RE: TT and subtitling/captioning - temporal flow of content

From: <Johnb@screen.subtitling.com>
Date: Mon, 11 Aug 2003 11:16:18 +0100
Message-ID: <11E58A66B922D511AFB600A0244A722E9EE572@NTMAIL>
To: ehodge@real.com
Cc: public-tt@w3.org
Well described, thanks.  I'm curious what happens when the read-interval
plus the add-interval exceed the desired duration of a subtitle, e.g., two
people are talking and the first one says three lines of text very quickly,
in say 3 seconds, followed immediatly by person 2 saying something.  If the
add-interval is .5seconds and the read-interval is 4 seconds, then the
display of subsequent subtitle(s) will (a) fall behind by 1.5 seconds, or
(b) be cut off.

[JB> ] Well, the add-interval and read-interval are intended as desired -
not mandatory timings. So the answer would be the UA would attempt to meet
the timing constraints but if unable to, would reduce the time intervals to
maintain the display of the content - preferably by attempting to maintain
the read-interval at the expense of the add-interval. This is because -
given the nature of what subtitling/captioning is for - it would be
preferable to have a faster display - compared to dropping content. For
video - probably the converse is true - if you get behind you drop frames.
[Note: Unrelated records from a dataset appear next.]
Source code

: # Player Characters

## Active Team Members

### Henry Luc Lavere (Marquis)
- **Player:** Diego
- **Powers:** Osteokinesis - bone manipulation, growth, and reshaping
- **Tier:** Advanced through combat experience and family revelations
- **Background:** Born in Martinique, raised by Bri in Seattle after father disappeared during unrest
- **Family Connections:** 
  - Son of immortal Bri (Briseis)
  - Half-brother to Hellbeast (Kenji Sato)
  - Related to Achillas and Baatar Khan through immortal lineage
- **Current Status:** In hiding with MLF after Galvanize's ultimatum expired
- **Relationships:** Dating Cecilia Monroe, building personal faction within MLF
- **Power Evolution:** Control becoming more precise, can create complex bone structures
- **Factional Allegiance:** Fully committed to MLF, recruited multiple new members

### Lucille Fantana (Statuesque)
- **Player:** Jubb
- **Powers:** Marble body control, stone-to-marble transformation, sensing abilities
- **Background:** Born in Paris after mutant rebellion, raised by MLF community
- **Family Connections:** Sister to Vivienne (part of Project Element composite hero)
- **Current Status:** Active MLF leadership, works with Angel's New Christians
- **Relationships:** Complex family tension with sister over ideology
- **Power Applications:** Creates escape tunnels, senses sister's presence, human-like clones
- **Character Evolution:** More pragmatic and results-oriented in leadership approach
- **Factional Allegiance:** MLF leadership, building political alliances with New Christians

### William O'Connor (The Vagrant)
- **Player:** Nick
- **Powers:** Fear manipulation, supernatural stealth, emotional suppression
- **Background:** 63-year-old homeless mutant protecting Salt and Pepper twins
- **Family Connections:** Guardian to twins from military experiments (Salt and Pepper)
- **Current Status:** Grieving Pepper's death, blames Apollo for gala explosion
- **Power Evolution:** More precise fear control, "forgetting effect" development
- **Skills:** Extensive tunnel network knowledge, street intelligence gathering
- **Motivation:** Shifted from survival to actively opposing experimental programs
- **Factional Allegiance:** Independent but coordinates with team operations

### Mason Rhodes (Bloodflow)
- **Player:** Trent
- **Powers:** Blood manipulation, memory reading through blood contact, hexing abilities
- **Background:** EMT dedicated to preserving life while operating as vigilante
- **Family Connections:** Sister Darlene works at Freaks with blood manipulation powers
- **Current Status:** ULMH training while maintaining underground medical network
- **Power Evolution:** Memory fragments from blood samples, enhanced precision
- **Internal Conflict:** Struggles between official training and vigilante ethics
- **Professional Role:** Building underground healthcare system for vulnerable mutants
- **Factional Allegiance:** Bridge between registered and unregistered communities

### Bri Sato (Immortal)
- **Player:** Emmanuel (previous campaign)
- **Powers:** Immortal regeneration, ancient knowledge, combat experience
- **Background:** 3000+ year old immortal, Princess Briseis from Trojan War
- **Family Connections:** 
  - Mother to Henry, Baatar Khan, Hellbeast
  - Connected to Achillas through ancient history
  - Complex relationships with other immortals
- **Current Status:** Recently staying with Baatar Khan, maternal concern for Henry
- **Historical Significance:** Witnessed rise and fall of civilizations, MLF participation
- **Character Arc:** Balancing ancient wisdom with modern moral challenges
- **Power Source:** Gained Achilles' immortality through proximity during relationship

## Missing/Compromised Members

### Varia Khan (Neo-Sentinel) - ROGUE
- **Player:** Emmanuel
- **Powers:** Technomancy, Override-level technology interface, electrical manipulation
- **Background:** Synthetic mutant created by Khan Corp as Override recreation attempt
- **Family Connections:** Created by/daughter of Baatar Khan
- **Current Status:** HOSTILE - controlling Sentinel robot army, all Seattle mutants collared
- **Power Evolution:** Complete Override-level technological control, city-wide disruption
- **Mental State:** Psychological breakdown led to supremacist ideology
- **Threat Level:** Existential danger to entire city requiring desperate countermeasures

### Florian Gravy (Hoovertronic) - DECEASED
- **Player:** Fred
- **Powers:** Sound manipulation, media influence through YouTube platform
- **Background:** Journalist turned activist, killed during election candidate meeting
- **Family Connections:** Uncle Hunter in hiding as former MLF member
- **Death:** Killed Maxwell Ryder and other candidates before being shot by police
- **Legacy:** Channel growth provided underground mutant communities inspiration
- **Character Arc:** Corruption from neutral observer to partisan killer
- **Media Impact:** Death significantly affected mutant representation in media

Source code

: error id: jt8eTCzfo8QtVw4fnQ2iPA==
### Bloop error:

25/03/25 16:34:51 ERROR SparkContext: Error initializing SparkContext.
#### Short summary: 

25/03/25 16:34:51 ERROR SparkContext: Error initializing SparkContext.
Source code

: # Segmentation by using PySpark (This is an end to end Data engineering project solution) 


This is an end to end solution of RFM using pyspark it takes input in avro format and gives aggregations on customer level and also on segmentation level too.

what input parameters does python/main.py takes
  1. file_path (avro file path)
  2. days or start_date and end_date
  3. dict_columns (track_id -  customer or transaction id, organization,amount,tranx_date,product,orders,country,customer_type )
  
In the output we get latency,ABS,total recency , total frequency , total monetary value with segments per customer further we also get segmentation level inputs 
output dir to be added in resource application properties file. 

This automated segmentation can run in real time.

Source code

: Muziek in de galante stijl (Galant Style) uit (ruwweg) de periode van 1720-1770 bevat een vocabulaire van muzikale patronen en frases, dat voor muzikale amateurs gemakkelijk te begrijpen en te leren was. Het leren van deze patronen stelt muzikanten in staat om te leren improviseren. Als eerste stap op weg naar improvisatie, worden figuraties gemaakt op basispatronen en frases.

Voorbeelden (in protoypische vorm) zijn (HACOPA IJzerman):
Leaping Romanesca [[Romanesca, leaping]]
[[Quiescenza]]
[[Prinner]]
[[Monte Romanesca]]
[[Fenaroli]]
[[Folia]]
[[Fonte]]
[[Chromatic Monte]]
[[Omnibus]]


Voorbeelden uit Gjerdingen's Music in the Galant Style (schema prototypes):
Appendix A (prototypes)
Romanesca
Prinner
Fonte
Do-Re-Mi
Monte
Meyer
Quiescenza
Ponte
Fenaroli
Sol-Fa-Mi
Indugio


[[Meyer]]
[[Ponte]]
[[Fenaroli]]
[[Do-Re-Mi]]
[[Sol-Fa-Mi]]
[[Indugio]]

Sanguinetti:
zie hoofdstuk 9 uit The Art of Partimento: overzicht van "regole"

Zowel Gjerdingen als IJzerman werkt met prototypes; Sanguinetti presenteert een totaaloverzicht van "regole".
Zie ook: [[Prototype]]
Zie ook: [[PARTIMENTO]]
[JB> ] Your example above is a little contradictory - since you are
specifying exact timings - I.e if lip sync is important the file would need
explicit timing for each utterance (or at least the start of each sentence).
These timings would relate to display events (region clears/line shifts etc)
and temporal flow would not be required / appropriate.
As I see it, the real use of a temporal flow with text is for things like
narration - and off screen speakers. For example a nature program often has
a narrative track that runs alongside the video of the 'pretty animals'. It
would be very nice if the text content of that narrative could be provided
as 'bulk' content, with a start narrative - end narrative marking in the
time domain - and the definition of a display region in the style domain.
Temporal-flow would then describe to the UA how to fit the text in over
time. As I see it, this would be useful in other domains as well - e.g.
public information systems.
If you mean by your eample - what would a subtitler do in the described
situation, it is likely that the subtitler would first establish the total
scene duration, then adjust the amount of content (by truncation or
paraphrasing) and or the timing to fit. In a sense that's what I want the UA
to do - or at least the timing aspect.
For those interested, the following reference is a thoroughly comprehensive
article about translation subtitling, much of which is also applicable to
same language subtitling (captioning). Specifically relevant to this
discussion is section 3. Constraints and technical aspects.
John Birch 

The views and opinions expressed are the author's own and do not necessarily

reflect the views and opinions of Screen Subtitling Systems Limited. 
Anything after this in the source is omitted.